===== Dataset excerpts
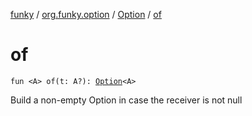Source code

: [funky](../../index.md) / [org.funky.option](../index.md) / [Option](index.md) / [of](.)

# of

`fun <A> of(t: A?): `[`Option`](index.md)`<A>`

Build a non-empty Option in case the receiver is not null

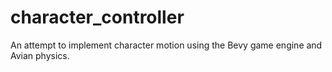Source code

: # character_controller
An attempt to implement character motion using the Bevy game engine and Avian physics.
==========
- Your task
Before printing the records again, strip out the pictures; change nothing else.

- Task output
Source code

: [funky](../../index.md) / [org.funky.option](../index.md) / [Option](index.md) / [of](.)

# of

`fun <A> of(t: A?): `[`Option`](index.md)`<A>`

Build a non-empty Option in case the receiver is not null

Source code

: # character_controller
An attempt to implement character motion using the Bevy game engine and Avian physics.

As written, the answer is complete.